DATA SUPPLIED –
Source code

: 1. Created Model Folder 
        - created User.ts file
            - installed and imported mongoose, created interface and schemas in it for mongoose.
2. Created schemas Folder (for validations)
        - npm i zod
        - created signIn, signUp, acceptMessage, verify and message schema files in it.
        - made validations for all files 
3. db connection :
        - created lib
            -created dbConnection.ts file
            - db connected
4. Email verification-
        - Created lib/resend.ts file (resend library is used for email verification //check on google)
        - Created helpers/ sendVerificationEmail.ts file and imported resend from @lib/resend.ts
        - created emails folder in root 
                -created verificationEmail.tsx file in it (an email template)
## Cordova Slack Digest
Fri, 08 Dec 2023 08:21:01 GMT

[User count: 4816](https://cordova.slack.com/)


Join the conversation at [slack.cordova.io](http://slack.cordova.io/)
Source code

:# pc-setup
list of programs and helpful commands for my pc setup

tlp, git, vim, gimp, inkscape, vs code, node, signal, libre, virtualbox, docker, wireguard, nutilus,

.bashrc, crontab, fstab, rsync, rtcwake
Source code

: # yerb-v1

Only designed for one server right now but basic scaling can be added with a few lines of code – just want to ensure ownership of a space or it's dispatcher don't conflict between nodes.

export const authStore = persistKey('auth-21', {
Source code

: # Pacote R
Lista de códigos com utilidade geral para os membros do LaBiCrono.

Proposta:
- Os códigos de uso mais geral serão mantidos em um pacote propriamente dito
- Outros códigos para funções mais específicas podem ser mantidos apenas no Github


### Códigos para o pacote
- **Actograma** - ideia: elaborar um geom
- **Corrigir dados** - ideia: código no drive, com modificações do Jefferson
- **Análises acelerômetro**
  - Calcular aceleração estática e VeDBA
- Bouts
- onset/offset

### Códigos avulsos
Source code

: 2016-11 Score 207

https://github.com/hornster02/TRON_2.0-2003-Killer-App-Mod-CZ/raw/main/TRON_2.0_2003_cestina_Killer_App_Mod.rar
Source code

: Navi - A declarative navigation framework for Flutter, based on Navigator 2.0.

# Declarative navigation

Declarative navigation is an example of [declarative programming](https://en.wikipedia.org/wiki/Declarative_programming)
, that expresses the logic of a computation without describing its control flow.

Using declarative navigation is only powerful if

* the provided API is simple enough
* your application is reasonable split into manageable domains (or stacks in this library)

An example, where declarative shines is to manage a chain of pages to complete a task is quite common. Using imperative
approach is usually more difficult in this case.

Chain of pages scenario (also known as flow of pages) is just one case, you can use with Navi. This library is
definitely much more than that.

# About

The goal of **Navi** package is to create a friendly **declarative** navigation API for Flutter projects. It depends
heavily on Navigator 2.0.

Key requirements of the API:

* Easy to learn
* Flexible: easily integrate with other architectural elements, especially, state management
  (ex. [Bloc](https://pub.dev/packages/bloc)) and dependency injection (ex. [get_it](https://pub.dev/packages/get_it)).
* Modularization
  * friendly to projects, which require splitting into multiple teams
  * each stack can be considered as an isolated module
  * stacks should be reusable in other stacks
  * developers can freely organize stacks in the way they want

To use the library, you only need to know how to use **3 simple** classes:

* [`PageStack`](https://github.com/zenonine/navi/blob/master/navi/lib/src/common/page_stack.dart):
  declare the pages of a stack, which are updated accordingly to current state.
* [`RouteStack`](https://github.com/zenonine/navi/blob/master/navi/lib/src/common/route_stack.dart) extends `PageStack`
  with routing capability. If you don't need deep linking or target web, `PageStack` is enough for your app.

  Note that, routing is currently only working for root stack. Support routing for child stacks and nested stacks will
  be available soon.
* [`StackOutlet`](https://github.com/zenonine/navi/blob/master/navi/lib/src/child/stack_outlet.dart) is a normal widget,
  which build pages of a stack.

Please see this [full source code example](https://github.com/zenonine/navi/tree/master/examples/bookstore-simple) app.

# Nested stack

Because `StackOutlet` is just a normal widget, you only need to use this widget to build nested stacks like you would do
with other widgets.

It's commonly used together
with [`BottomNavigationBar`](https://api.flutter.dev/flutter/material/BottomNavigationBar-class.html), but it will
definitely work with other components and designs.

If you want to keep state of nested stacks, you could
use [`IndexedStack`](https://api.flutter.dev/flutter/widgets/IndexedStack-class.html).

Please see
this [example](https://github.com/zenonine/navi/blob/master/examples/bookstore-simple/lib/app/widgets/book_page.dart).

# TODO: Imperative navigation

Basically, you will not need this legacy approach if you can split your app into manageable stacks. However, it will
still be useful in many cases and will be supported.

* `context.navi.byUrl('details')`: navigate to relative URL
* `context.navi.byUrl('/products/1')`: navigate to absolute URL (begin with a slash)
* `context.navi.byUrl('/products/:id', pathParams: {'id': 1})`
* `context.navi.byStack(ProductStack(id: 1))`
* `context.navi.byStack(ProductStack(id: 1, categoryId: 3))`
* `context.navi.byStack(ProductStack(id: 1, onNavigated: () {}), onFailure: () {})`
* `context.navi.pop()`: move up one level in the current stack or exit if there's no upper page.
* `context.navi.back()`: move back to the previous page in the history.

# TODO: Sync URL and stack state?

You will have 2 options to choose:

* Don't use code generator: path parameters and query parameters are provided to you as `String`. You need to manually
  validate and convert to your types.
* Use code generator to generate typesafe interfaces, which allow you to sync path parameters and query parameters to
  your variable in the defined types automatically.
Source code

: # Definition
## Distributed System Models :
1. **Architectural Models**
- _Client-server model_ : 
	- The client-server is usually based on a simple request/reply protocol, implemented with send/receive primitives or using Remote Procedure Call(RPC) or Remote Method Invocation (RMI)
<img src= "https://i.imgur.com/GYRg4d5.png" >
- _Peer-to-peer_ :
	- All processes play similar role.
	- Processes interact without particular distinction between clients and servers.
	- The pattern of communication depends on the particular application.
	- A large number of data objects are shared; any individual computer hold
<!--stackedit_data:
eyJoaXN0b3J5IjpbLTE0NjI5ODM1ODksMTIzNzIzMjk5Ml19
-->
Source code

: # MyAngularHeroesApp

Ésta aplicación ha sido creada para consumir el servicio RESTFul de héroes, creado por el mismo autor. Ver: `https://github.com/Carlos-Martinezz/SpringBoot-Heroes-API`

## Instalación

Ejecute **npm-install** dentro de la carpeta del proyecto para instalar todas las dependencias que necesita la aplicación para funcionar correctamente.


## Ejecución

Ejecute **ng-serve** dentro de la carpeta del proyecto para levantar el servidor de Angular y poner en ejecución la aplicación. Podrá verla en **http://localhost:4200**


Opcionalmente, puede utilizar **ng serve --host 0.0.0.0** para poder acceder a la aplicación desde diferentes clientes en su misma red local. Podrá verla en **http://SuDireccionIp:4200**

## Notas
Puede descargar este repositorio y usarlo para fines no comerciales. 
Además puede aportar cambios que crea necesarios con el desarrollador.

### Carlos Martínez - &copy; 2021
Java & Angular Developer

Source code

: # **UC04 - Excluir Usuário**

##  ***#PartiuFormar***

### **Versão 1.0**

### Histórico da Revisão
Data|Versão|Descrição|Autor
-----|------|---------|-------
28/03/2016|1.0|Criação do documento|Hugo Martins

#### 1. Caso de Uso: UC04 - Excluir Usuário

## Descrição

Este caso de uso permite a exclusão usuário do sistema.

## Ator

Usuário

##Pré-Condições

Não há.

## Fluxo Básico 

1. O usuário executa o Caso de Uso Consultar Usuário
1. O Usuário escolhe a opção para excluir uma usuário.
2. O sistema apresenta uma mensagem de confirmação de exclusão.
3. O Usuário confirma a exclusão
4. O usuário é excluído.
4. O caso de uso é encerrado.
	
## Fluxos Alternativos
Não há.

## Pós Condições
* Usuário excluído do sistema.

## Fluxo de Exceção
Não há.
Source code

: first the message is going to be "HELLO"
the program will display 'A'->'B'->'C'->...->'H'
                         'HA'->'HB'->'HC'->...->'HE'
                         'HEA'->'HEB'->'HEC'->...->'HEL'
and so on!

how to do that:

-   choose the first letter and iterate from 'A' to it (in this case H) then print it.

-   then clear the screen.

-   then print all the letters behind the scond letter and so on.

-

EXERCISE PROMPT – Each line of the material above that holds "PageStack" counts once; give the total and nothing else.

THE COMPLETED TASK – 3